Can a state-owned bank be THE motor for the private economy? French businesses would say yes to this question. EUREKA national project coordinator Patrick Cornet on the Bpifrance success story and its French Tech and French Fab initiatives.
Bpifrance was created in December 2012 by bringing together Oseo, CDC Entreprises, the FSI and FSI Regions. Since then, it has become an essential partner for French companies and investors. The state-owned, privately run bank offers all the public financing tools that allow entrepreneurs to think bigger and go further. Last year, more than 80,000 businesses of all sizes, from startups to large caps, have received more than € 24 billion in investments, loans and guarantees.
First of all, Bpifrance, which is deeply rooted with its 48 branches across France, acts as a public-sector bank and finances projects that are considered to be more risky, because they are very innovative or involve SMEs. But the French member of the EUREKA network is also one of the biggest European investment funds, managing more than € 26 billion, including stakes in Orange, Peugeot and a lot of smaller companies. Finally Bpifrance stimulates export by insuring French companies and their foreign clients.
“We are clearly stimulating the rejuvenation of the French economy,” says Bpifrance CEO Nicolas Dufourcq. A recent survey shows that half of young French would like to create their own company rather than work for large companies. More and more startups emerge, particularly in biotech, medtech, fintech and renewable energy fields, stimulated by the volume of venture capital that has tripled in France in the last three years. According to CB Insights, Bpifrance is actually the world’s most active sovereign wealth fund investing in private tech companies (in terms of number of operations).
“We act as a social network of businessmen with a bank around it.”
‘At Bpifrance, we think it is not only about money,’ explains Nicolas Dufourcq, who supervises more than 2,500 employees. ‘We act as a social network of businessmen with a bank around it.’ Consulting missions, training and networking days have become an important part of the offer. Bpifrance has set up ‘accelerator-programmes’ meant to coach a group of selected CEOs, during 18 to 24 months, and help them grow their companies.

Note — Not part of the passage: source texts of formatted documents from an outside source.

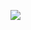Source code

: ![](https://www.plantuml.com/plantuml/proxy?cache=no&src=https://raw.githubusercontent.com/oleksandrblazhko/ai181-sovyak/blob/laboratory-work-2/UML-Deployment.puml)
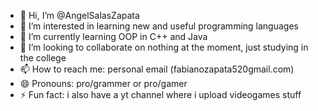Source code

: - 👋 Hi, I’m @AngelSalasZapata
- 👀 I’m interested in learning new and useful programming languages
- 🌱 I’m currently learning OOP in C++ and Java
- 💞️ I’m looking to collaborate on nothing at the moment, just studying in the college
- 📫 How to reach me: personal email (fabianozapata520gmail.com)
- 😄 Pronouns: pro/grammer or pro/gamer
- ⚡ Fun fact: i also have a yt channel where i upload videogames stuff

<!---
AngelSalasZapata/AngelSalasZapata is a ✨ special ✨ repository because its `README.md` (this file) appears on your GitHub profile.
You can click the Preview link to take a look at your changes.
--->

The bank was also a founding partner of the ‘French Tech’ label in 2013. Associating French startups under a single banner in the face of international competition, this red rooster logo has become very popular, for instance, at the Consumer Electronic Show in Las Vegas, where France has the second largest contingent after the USA. The equivalent for industrial champions, the ‘French Fab’ and its blue rooster, has just been launched by the minister of Economy Bruno Le Maire. The high-tech industry is already growing in France, but the ‘French Fab’ initiative aims to encourage all manufacturers to innovate and modernize to win market share globally.